WORK ORDER.
A faithful, word-for-word copy of the records is required, and it must contain no pictures.

** Opening SOURCE INFORMATION block **

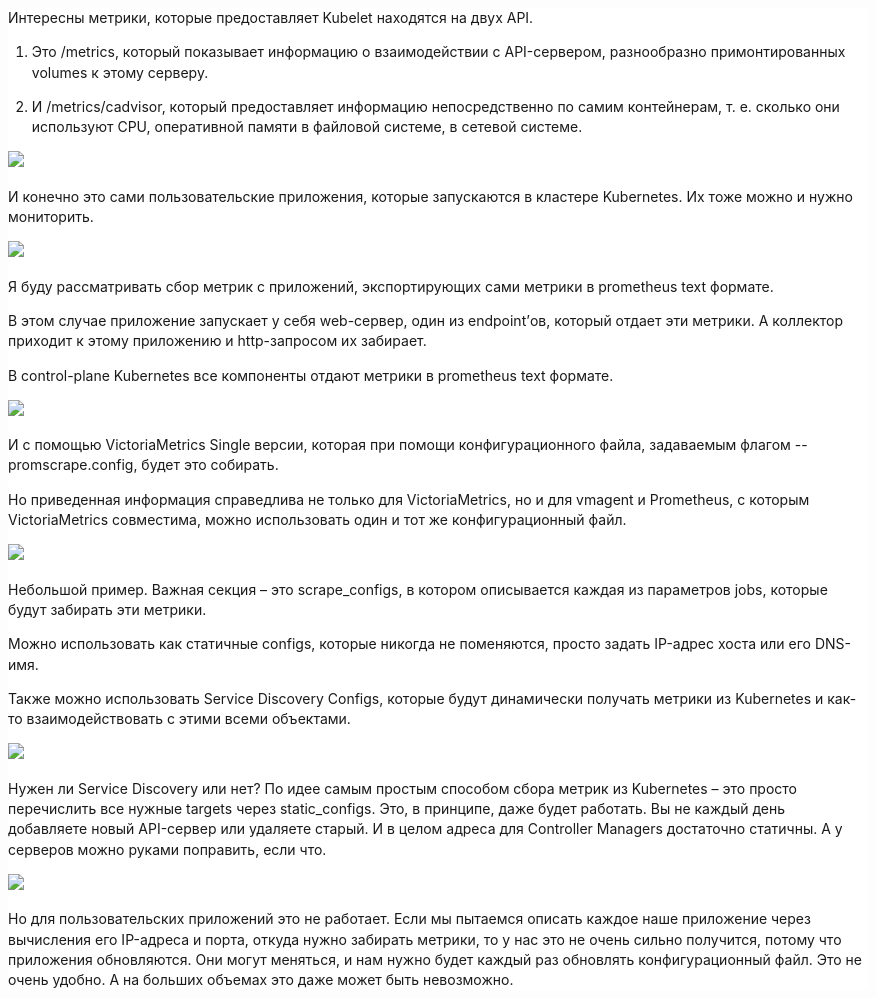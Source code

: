 Интересны метрики, которые предоставляет Kubelet находятся на двух API. 

1. Это /metrics, который показывает информацию о взаимодействии с API-сервером, разнообразно примонтированных volumes к этому серверу.

2. И /metrics/cadvisor, который предоставляет информацию непосредственно по самим контейнерам, т. е. сколько они используют CPU, оперативной памяти в файловой системе, в сетевой системе. 


![](https://habrastorage.org/webt/zg/hd/1-/zghd1-tcelg_v8zbwcfxeskzka8.jpeg)

И конечно это сами пользовательские приложения, которые запускаются в кластере Kubernetes. Их тоже можно и нужно мониторить. 

![](https://habrastorage.org/webt/ep/yj/gj/epyjgjp5x9osgovjnkqfgbxtod0.jpeg)

Я буду рассматривать сбор метрик с приложений, экспортирующих сами метрики в prometheus text формате. 

В этом случае приложение запускает у себя web-сервер, один из endpoint’ов, который отдает эти метрики. А коллектор приходит к этому приложению и http-запросом их забирает. 

В control-plane Kubernetes все компоненты отдают метрики в prometheus text формате. 

![](https://habrastorage.org/webt/aq/ez/a6/aqeza6fsvd206yzjbyvfnk9coam.jpeg)

И с помощью VictoriaMetrics Single версии, которая при помощи конфигурационного файла, задаваемым флагом --promscrape.config, будет это собирать.  

Но приведенная информация справедлива не только для VictoriaMetrics, но и для vmagent и Prometheus, с которым VictoriaMetrics совместима, можно использовать один и тот же конфигурационный файл. 

![](https://habrastorage.org/webt/zd/ug/3n/zdug3ntyker_sesqlanafqni4ew.jpeg)

Небольшой пример. Важная секция – это scrape_configs, в котором описывается каждая из параметров jobs, которые будут забирать эти метрики.

Можно использовать как статичные configs, которые никогда не поменяются, просто задать IP-адрес хоста или его DNS-имя. 

Также можно использовать Service Discovery Configs, которые будут динамически получать метрики из Kubernetes и как-то взаимодействовать с этими всеми объектами. 

![](https://habrastorage.org/webt/nz/hf/_9/nzhf_9qheywfxtpepraavzh1oto.jpeg)

Нужен ли Service Discovery или нет? По идее самым простым способом сбора метрик из Kubernetes – это просто перечислить все нужные targets через static_configs. Это, в принципе, даже будет работать. Вы не каждый день добавляете новый API-сервер или удаляете старый. И в целом адреса для Controller Managers достаточно статичны. А у серверов можно руками поправить, если что. 

![](https://habrastorage.org/webt/-w/yk/p4/-wykp4znl1kxfqkmsrpwgke7n08.jpeg)

Но для пользовательских приложений это не работает. Если мы пытаемся описать каждое наше приложение через вычисления его IP-адреса и порта, откуда нужно забирать метрики, то у нас это не очень сильно получится, потому что приложения обновляются. Они могут меняться, и нам нужно будет каждый раз обновлять конфигурационный файл. Это не очень удобно. А на больших объемах это даже может быть невозможно.
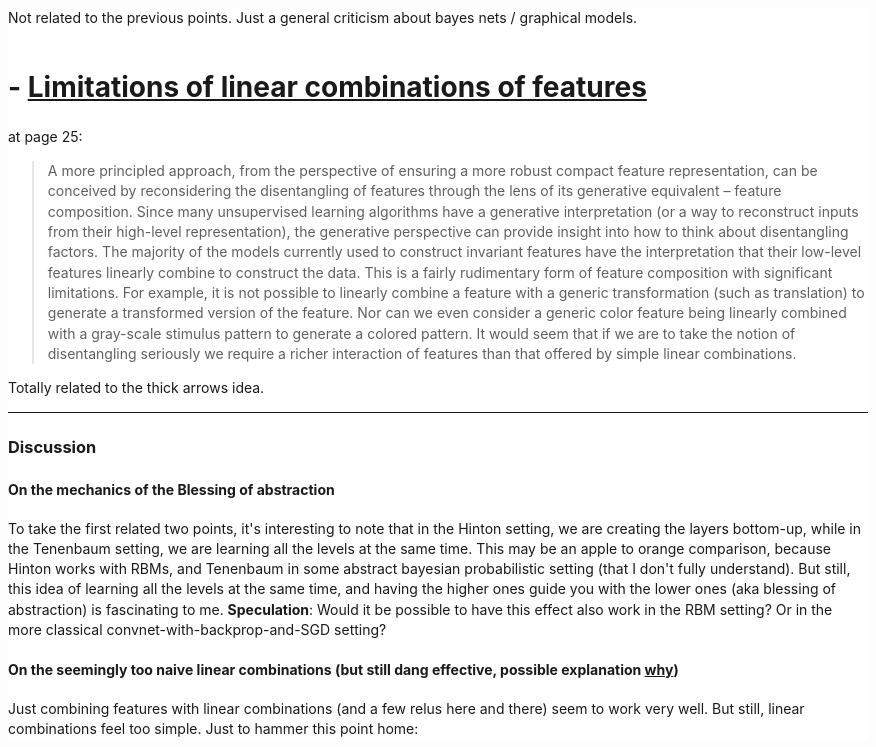 Not related to the previous points. Just a general criticism about bayes nets / graphical models. 
 
# - [Limitations of linear combinations of features](http://www.cl.uni-heidelberg.de/courses/ws14/deepl/BengioETAL12.pdf)
at page 25:
 
> A more principled approach, from the perspective of ensuring
> a more robust compact feature representation, can
> be conceived by reconsidering the disentangling of features
> through the lens of its generative equivalent – feature composition.
> Since many unsupervised learning algorithms have a
> generative interpretation (or a way to reconstruct inputs from
> their high-level representation), the generative perspective can
> provide insight into how to think about disentangling factors.
> The majority of the models currently used to construct
> invariant features have the interpretation that their low-level
> features linearly combine to construct the data. This is a
> fairly rudimentary form of feature composition with significant
> limitations. For example, it is not possible to linearly combine
> a feature with a generic transformation (such as translation) to
> generate a transformed version of the feature. Nor can we even
> consider a generic color feature being linearly combined with
> a gray-scale stimulus pattern to generate a colored pattern. It
> would seem that if we are to take the notion of disentangling
> seriously we require a richer interaction of features than that
> offered by simple linear combinations.

Totally related to the thick arrows idea.

 ---
### Discussion 

#### On the mechanics of the Blessing of abstraction

To take the first related two points, it's interesting to note that in the Hinton setting, we are
creating the layers bottom-up, while in the Tenenbaum setting, we are learning all the levels at
the same time.
This may be an apple to orange comparison, because Hinton works with RBMs, and Tenenbaum in some
abstract bayesian probabilistic setting (that I don't fully understand). But still, this idea of 
learning all the levels at the same time, and having the higher ones guide you with the lower ones
(aka blessing of abstraction) is fascinating to me.
**Speculation**: Would it be possible to have this effect also work in the RBM setting? Or in the more
classical convnet-with-backprop-and-SGD setting?

#### On the seemingly too naive linear combinations (but still dang effective, possible explanation [why](https://arxiv.org/pdf/1608.08225v2.pdf)) 

Just combining features with linear combinations (and a few relus here and there) seem to work very well.
But still, linear combinations feel too simple. Just to hammer this point home:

** Closing SOURCE INFORMATION block **

PROBLEM SOLUTION.
Source code

: Интересны метрики, которые предоставляет Kubelet находятся на двух API. 

1. Это /metrics, который показывает информацию о взаимодействии с API-сервером, разнообразно примонтированных volumes к этому серверу.

2. И /metrics/cadvisor, который предоставляет информацию непосредственно по самим контейнерам, т. е. сколько они используют CPU, оперативной памяти в файловой системе, в сетевой системе. 


![](https://habrastorage.org/webt/zg/hd/1-/zghd1-tcelg_v8zbwcfxeskzka8.jpeg)

И конечно это сами пользовательские приложения, которые запускаются в кластере Kubernetes. Их тоже можно и нужно мониторить. 

![](https://habrastorage.org/webt/ep/yj/gj/epyjgjp5x9osgovjnkqfgbxtod0.jpeg)

Я буду рассматривать сбор метрик с приложений, экспортирующих сами метрики в prometheus text формате. 

В этом случае приложение запускает у себя web-сервер, один из endpoint’ов, который отдает эти метрики. А коллектор приходит к этому приложению и http-запросом их забирает. 

В control-plane Kubernetes все компоненты отдают метрики в prometheus text формате. 

![](https://habrastorage.org/webt/aq/ez/a6/aqeza6fsvd206yzjbyvfnk9coam.jpeg)

И с помощью VictoriaMetrics Single версии, которая при помощи конфигурационного файла, задаваемым флагом --promscrape.config, будет это собирать.  

Но приведенная информация справедлива не только для VictoriaMetrics, но и для vmagent и Prometheus, с которым VictoriaMetrics совместима, можно использовать один и тот же конфигурационный файл. 

![](https://habrastorage.org/webt/zd/ug/3n/zdug3ntyker_sesqlanafqni4ew.jpeg)

Небольшой пример. Важная секция – это scrape_configs, в котором описывается каждая из параметров jobs, которые будут забирать эти метрики.

Можно использовать как статичные configs, которые никогда не поменяются, просто задать IP-адрес хоста или его DNS-имя. 

Также можно использовать Service Discovery Configs, которые будут динамически получать метрики из Kubernetes и как-то взаимодействовать с этими всеми объектами. 

![](https://habrastorage.org/webt/nz/hf/_9/nzhf_9qheywfxtpepraavzh1oto.jpeg)

Нужен ли Service Discovery или нет? По идее самым простым способом сбора метрик из Kubernetes – это просто перечислить все нужные targets через static_configs. Это, в принципе, даже будет работать. Вы не каждый день добавляете новый API-сервер или удаляете старый. И в целом адреса для Controller Managers достаточно статичны. А у серверов можно руками поправить, если что. 

![](https://habrastorage.org/webt/-w/yk/p4/-wykp4znl1kxfqkmsrpwgke7n08.jpeg)

Но для пользовательских приложений это не работает. Если мы пытаемся описать каждое наше приложение через вычисления его IP-адреса и порта, откуда нужно забирать метрики, то у нас это не очень сильно получится, потому что приложения обновляются. Они могут меняться, и нам нужно будет каждый раз обновлять конфигурационный файл. Это не очень удобно. А на больших объемах это даже может быть невозможно.
 Not related to the previous points. Just a general criticism about bayes nets / graphical models. 
 
# - [Limitations of linear combinations of features](http://www.cl.uni-heidelberg.de/courses/ws14/deepl/BengioETAL12.pdf)
at page 25:
 
> A more principled approach, from the perspective of ensuring
> a more robust compact feature representation, can
> be conceived by reconsidering the disentangling of features
> through the lens of its generative equivalent – feature composition.
> Since many unsupervised learning algorithms have a
> generative interpretation (or a way to reconstruct inputs from
> their high-level representation), the generative perspective can
> provide insight into how to think about disentangling factors.
> The majority of the models currently used to construct
> invariant features have the interpretation that their low-level
> features linearly combine to construct the data. This is a
> fairly rudimentary form of feature composition with significant
> limitations. For example, it is not possible to linearly combine
> a feature with a generic transformation (such as translation) to
> generate a transformed version of the feature. Nor can we even
> consider a generic color feature being linearly combined with
> a gray-scale stimulus pattern to generate a colored pattern. It
> would seem that if we are to take the notion of disentangling
> seriously we require a richer interaction of features than that
> offered by simple linear combinations.

Totally related to the thick arrows idea.

 ---
### Discussion 

#### On the mechanics of the Blessing of abstraction

To take the first related two points, it's interesting to note that in the Hinton setting, we are
creating the layers bottom-up, while in the Tenenbaum setting, we are learning all the levels at
the same time.
This may be an apple to orange comparison, because Hinton works with RBMs, and Tenenbaum in some
abstract bayesian probabilistic setting (that I don't fully understand). But still, this idea of 
learning all the levels at the same time, and having the higher ones guide you with the lower ones
(aka blessing of abstraction) is fascinating to me.
**Speculation**: Would it be possible to have this effect also work in the RBM setting? Or in the more
classical convnet-with-backprop-and-SGD setting?

#### On the seemingly too naive linear combinations (but still dang effective, possible explanation [why](https://arxiv.org/pdf/1608.08225v2.pdf)) 

Just combining features with linear combinations (and a few relus here and there) seem to work very well.
But still, linear combinations feel too simple. Just to hammer this point home:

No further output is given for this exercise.